Литмир - Электронная Библиотека
A
A

Честолюбие, беспокойное, суетливое и сварливое, было двигательной пружиной всей этой семьи. «Эти люди», – пишет Дюран в 1773 г., – «всегда хотят быть не тем, что они есть. Когда один из них был прокурором Сената, он желал быть в адмиралтейской коллегии; когда он попал туда, он пожелал стать посланником; будучи посланником, он не останавливался ни перед какой глупостью, чтоб вернуться во флот; а потом чтобы стать министром иностранных дел. Если б ему удалось, он пожелал бы стать государем». Екатерина не обращала на все это внимания.

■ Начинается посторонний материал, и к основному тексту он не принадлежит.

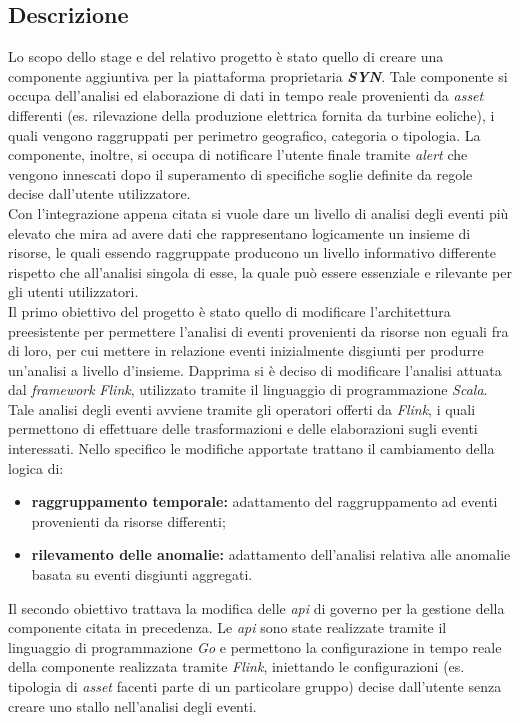 \subsection{Descrizione}

Lo scopo dello stage e del relativo progetto è stato quello di creare una componente aggiuntiva per la piattaforma proprietaria \textbf{\textit{SYN}}. Tale componente si occupa dell'analisi ed elaborazione di dati in tempo reale provenienti da \textit{asset} differenti (es. rilevazione della produzione elettrica fornita da turbine eoliche), i quali vengono raggruppati per perimetro geografico, categoria o tipologia. La componente, inoltre,
si occupa di notificare l'utente finale tramite \textit{alert} che vengono innescati dopo il superamento di specifiche soglie definite da regole decise dall'utente utilizzatore.\\
Con l'integrazione appena citata si vuole dare un livello di analisi degli eventi più elevato che mira ad avere dati che rappresentano logicamente un insieme di risorse, le quali essendo raggruppate producono un livello informativo differente rispetto che all'analisi singola di esse, la quale può essere essenziale e rilevante per gli utenti utilizzatori.\\
Il primo obiettivo del progetto è stato quello di modificare l'architettura preesistente per permettere l'analisi di eventi provenienti da risorse non eguali fra di loro, per cui mettere in relazione eventi inizialmente disgiunti per produrre un'analisi a livello d'insieme. Dapprima si è deciso di modificare l'analisi attuata dal \textit{\gls{framework}} \textit{Flink}, utilizzato tramite il linguaggio di programmazione \textit{Scala}. Tale analisi degli eventi avviene tramite gli operatori offerti da \textit{Flink}, i quali permettono di effettuare delle trasformazioni e delle elaborazioni sugli eventi interessati. Nello specifico le modifiche apportate trattano il cambiamento della logica di:
\begin{itemize}
	\item{\textbf{raggruppamento temporale:} adattamento del raggruppamento ad eventi provenienti da risorse differenti;}
	\item{\textbf{rilevamento delle anomalie:} adattamento dell'analisi relativa alle anomalie basata su eventi disgiunti aggregati.}
\end{itemize}
Il secondo obiettivo trattava la modifica delle \textit{\gls{api}} di governo per la gestione della componente citata in precedenza. Le \textit{\gls{api}} sono state realizzate tramite il linguaggio di programmazione \textit{Go} e permettono la configurazione in tempo reale della componente realizzata tramite \textit{Flink}, iniettando le configurazioni (es. tipologia di \textit{asset} facenti parte di un particolare gruppo) decise dall'utente senza creare uno stallo nell'analisi degli eventi.

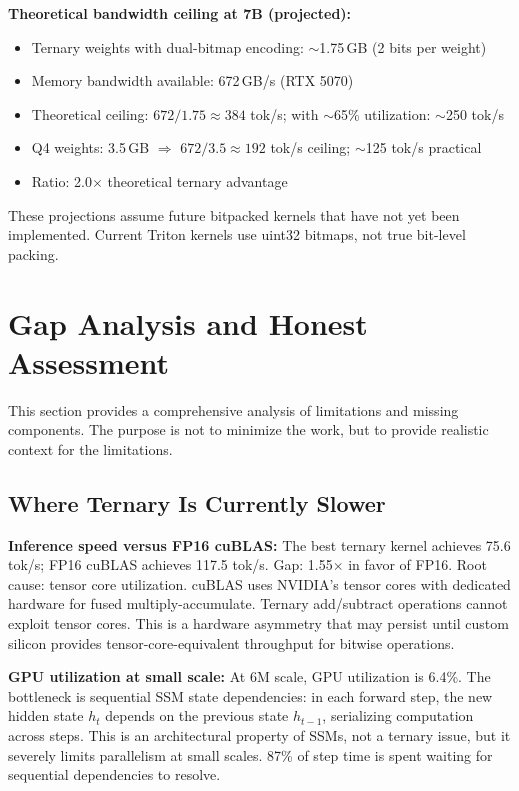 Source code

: \documentclass{article}
\begin{document}
\textbf{Theoretical bandwidth ceiling at 7B (projected):}
\begin{itemize}
\item Ternary weights with dual-bitmap encoding: $\sim$1.75\,GB (2 bits per weight)
\item Memory bandwidth available: 672\,GB/s (RTX 5070)
\item Theoretical ceiling: $672 / 1.75 \approx 384$ tok/s; with $\sim$65\% utilization: $\sim$250 tok/s
\item Q4 weights: 3.5\,GB $\Rightarrow$ $672 / 3.5 \approx 192$ tok/s ceiling; $\sim$125 tok/s practical
\item Ratio: 2.0$\times$ theoretical ternary advantage
\end{itemize}

These projections assume future bitpacked kernels that have not yet been implemented. Current Triton kernels use uint32 bitmaps, not true bit-level packing.

\section{Gap Analysis and Honest Assessment}

This section provides a comprehensive analysis of limitations and missing components. The purpose is not to minimize the work, but to provide realistic context for the limitations.

\subsection{Where Ternary Is Currently Slower}

\textbf{Inference speed versus FP16 cuBLAS:} The best ternary kernel achieves 75.6 tok/s; FP16 cuBLAS achieves 117.5 tok/s. Gap: 1.55$\times$ in favor of FP16. Root cause: tensor core utilization. cuBLAS uses NVIDIA's tensor cores with dedicated hardware for fused multiply-accumulate. Ternary add/subtract operations cannot exploit tensor cores. This is a hardware asymmetry that may persist until custom silicon provides tensor-core-equivalent throughput for bitwise operations.

\textbf{GPU utilization at small scale:} At 6M scale, GPU utilization is 6.4\%. The bottleneck is sequential SSM state dependencies: in each forward step, the new hidden state $h_t$ depends on the previous state $h_{t-1}$, serializing computation across steps. This is an architectural property of SSMs, not a ternary issue, but it severely limits parallelism at small scales. 87\% of step time is spent waiting for sequential dependencies to resolve.
\end{document}
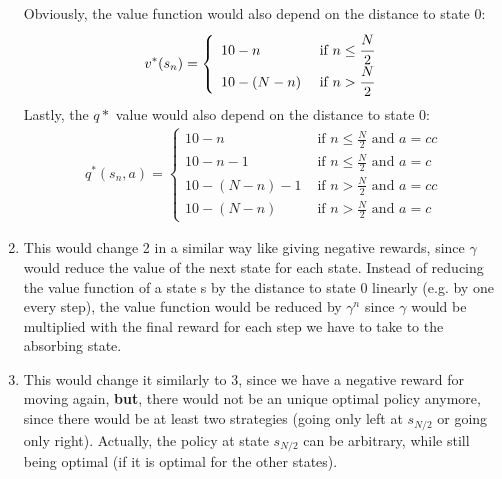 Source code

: \begin{enumerate}
    Obviously, the value function would also depend on the distance to state 0:
    \begin{align}
        v^*(s_n)=
        \left\{
            \begin{array}{ll}
                10-n &\mbox{ if }n\leq\cfrac{N}{2}\\
                10-(N-n) &\mbox{ if }n>\cfrac{N}{2}
            \end{array}
        \right.
    \end{align}
    Lastly, the $q*$ value would also depend on the distance to state 0:
    \begin{align}
        q^*(s_n, a)=
        \left\{
            \begin{array}{llll}
                10-n &\mbox{ if }n\leq\frac{N}{2}\mbox{ and } a=cc\\
                10-n-1 &\mbox{ if }n\leq\frac{N}{2}\mbox{ and } a=c\\
                10-(N-n)-1 &\mbox{ if }n>\frac{N}{2}\mbox{ and } a=cc\\
                10-(N-n) &\mbox{ if }n>\frac{N}{2}\mbox{ and } a=c
            \end{array}
        \right.
    \end{align}
    \item This would change 2 in a similar way like giving negative rewards, since $\gamma$ would reduce the 
    value of the next state for each state. Instead of reducing the value function of a state s by the distance to state 0 linearly (e.g. by one every step),
    the value function would be reduced by $\gamma^n$ since $\gamma$ would be multiplied with the final reward for
    each step we have to take to the absorbing state.
    \item This would change it similarly to 3, since we have a negative reward for moving again, \textbf{but}, there would not be an unique optimal policy anymore, since there would be at least two strategies (going only left at $s_{N/2}$ or going only right). Actually, the policy
    at state $s_{N/2}$ can be arbitrary, while still being optimal (if it is optimal for the other states).
\end{enumerate} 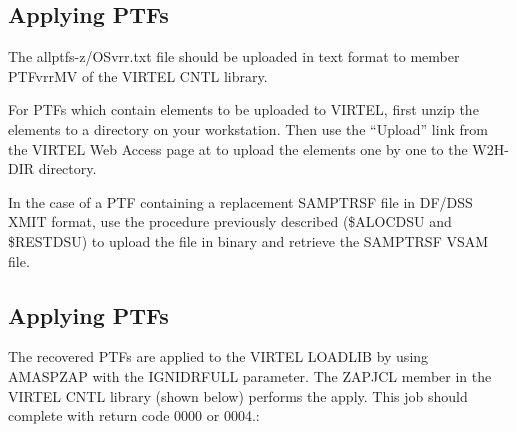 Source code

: \documentclass[letterpaper,10pt,english]{sphinxmanual}
\begin{document}
\subsection{Applying PTFs}
\label{\detokenize{Installation_Guide:applying-ptfs}}
The allptfs-z/OSvrr.txt file should be uploaded in text format to member PTFvrrMV of the VIRTEL CNTL library.

For PTFs which contain elements to be uploaded to VIRTEL, first unzip the elements to a directory on your workstation. Then use the “Upload” link from the VIRTEL Web Access page at  to upload the elements one by one to the W2H-DIR directory.

In the case of a PTF containing a replacement SAMPTRSF file in DF/DSS XMIT format, use the procedure previously described (\$ALOCDSU and \$RESTDSU) to upload the file in binary and retrieve the SAMPTRSF VSAM file.


\subsection{Applying PTFs}
\label{\detokenize{Installation_Guide:id1}}
The recovered PTFs are applied to the VIRTEL LOADLIB by using AMASPZAP with the IGNIDRFULL parameter. The ZAPJCL member in the VIRTEL CNTL library (shown below) performs the apply. This job should complete with return code 0000 or 0004.:

\begin{sphinxVerbatim}[commandchars=\\\{\}]
  
   
  
  
  
  
  
  
  
\end{sphinxVerbatim}
\end{document}
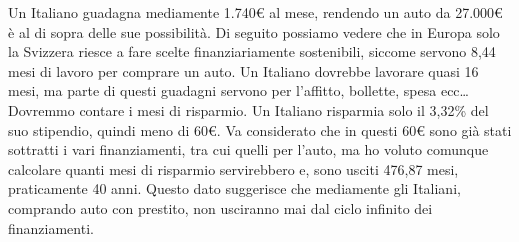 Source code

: \documentclass[12pt]{book} %
\begin{document}
Un Italiano guadagna mediamente 1.740€ al mese, rendendo un auto da 27.000€ è al di sopra delle sue possibilità.
Di seguito possiamo vedere che in Europa solo la Svizzera riesce a fare scelte finanziariamente sostenibili, siccome servono 8,44 mesi di lavoro per comprare un auto. Un Italiano dovrebbe lavorare quasi 16 mesi, ma parte di questi guadagni servono per l'affitto, bollette, spesa ecc… Dovremmo contare i mesi di risparmio. Un Italiano risparmia solo il 3,32\% del suo stipendio, quindi meno di 60€. Va considerato che in questi 60€ sono già stati sottratti i vari finanziamenti, tra cui quelli per l'auto, ma ho voluto comunque calcolare quanti mesi di risparmio servirebbero e, sono usciti 476,87 mesi, praticamente 40 anni. 
Questo dato suggerisce che mediamente gli Italiani, comprando auto con prestito, non usciranno mai dal ciclo infinito dei finanziamenti.
\end{document}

Она, без сомнения, оценивала по достоинству этих карьеристов и, вероятно, разделяла мнения Гарриса, говорившего о них в 1782 г. в своих набросках для английского министерства иностранных дел об Императорском Петербургском дворе: «Шуваловы, Строгановы и Чернышевы остаются тем, чем были всегда: «парижскими парикмахерами». Сабатье признавал, впрочем, за Захаром административные способности, искупавшие «всю низость его души». Что же касается притязаний Чернышева стать «русским Шуазёлем», то они казались Сабатье такими же дерзкими, как Кэткарту, предшественнику Гарриса.

IV

Совершенно другой человек сделался приемником Панина, поскольку Екатерина считала нужным дать преемника своему первому министру. Однажды – это случилось в 1775 г., на масленице, – велев подать себе за завтраком блинов и найдя их особенно вкусными, Екатерина вздумала великодушно поделиться ими со своими секретарями. Ни одного не оказалось налицо: масленица давала себя знать. – Как? Никого? – воскликнула недовольная государыня. Нет, в приемной есть кто-то: это новичок – хохол.

Хохол! — сглаживающая все работа времени уничтожила презрительный оттенок этого прозвища, которым великороссы иногда еще именуют малороссов-уроженцев Буга или Днепра, легко отличаемых по говору.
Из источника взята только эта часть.